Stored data
···
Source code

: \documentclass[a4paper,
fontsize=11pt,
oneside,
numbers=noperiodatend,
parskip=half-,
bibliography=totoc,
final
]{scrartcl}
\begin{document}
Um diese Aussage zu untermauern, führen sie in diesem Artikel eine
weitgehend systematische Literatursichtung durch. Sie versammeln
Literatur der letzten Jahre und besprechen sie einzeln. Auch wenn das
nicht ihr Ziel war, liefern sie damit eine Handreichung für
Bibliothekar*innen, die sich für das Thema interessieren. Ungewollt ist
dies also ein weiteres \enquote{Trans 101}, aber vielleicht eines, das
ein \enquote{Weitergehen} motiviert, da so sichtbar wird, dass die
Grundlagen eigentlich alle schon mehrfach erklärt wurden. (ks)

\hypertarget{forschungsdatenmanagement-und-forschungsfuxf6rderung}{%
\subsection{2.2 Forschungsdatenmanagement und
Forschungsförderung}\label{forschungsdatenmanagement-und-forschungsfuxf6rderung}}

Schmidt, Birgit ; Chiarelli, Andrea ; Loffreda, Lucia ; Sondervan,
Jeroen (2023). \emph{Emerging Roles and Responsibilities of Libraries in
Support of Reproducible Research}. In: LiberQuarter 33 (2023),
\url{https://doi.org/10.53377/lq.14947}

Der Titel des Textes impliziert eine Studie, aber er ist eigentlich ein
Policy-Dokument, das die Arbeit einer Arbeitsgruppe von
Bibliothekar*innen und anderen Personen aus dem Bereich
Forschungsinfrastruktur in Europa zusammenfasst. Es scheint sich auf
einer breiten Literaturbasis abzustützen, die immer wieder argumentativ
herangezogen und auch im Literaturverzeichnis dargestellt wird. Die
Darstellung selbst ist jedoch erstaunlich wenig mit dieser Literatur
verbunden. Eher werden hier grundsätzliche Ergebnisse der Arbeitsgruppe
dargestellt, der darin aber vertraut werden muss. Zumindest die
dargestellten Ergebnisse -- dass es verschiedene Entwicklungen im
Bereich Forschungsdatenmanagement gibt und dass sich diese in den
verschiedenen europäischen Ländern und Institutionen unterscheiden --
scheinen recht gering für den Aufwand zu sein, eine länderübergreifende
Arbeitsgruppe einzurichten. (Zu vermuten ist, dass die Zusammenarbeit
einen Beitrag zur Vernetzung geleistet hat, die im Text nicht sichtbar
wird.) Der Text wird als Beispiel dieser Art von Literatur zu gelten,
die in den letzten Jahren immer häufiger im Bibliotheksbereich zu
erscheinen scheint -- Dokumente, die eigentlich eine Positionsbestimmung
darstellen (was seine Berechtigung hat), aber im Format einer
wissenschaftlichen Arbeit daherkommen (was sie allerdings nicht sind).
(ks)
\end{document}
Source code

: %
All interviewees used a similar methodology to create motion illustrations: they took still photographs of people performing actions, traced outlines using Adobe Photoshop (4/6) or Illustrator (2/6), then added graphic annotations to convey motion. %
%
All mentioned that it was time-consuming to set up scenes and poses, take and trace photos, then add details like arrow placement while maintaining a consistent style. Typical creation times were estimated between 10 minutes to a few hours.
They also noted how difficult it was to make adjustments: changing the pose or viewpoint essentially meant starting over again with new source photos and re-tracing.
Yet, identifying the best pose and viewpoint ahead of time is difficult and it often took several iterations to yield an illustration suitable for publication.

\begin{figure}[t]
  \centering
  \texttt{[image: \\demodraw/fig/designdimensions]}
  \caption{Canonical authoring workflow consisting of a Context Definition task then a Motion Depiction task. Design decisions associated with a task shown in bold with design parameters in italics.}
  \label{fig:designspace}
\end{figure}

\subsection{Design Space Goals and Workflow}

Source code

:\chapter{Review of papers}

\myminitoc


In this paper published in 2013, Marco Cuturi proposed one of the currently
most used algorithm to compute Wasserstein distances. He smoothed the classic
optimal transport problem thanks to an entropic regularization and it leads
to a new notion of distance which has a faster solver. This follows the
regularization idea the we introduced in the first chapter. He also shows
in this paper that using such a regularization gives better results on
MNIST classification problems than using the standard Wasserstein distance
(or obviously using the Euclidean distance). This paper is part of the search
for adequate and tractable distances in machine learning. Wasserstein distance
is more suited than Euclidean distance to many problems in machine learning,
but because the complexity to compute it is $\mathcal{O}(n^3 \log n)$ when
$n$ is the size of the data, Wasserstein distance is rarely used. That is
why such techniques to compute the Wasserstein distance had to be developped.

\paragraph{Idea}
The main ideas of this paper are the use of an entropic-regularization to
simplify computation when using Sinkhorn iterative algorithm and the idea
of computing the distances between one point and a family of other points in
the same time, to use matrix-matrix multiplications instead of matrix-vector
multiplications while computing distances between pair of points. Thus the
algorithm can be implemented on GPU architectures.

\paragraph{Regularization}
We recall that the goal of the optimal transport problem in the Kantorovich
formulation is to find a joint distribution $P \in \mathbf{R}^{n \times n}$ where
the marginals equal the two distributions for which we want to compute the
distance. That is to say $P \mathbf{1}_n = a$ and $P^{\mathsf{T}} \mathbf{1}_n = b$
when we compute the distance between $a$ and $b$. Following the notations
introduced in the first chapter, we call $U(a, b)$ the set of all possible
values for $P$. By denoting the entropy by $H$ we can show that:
···
• [TASK BRIEF]: Take every line above where "scheint" appears and copy it.

• [RESPONSE FOR THIS EXERCISE]:
Forschungsinfrastruktur in Europa zusammenfasst. Es scheint sich auf
erscheinen scheint -- Dokumente, die eigentlich eine Positionsbestimmung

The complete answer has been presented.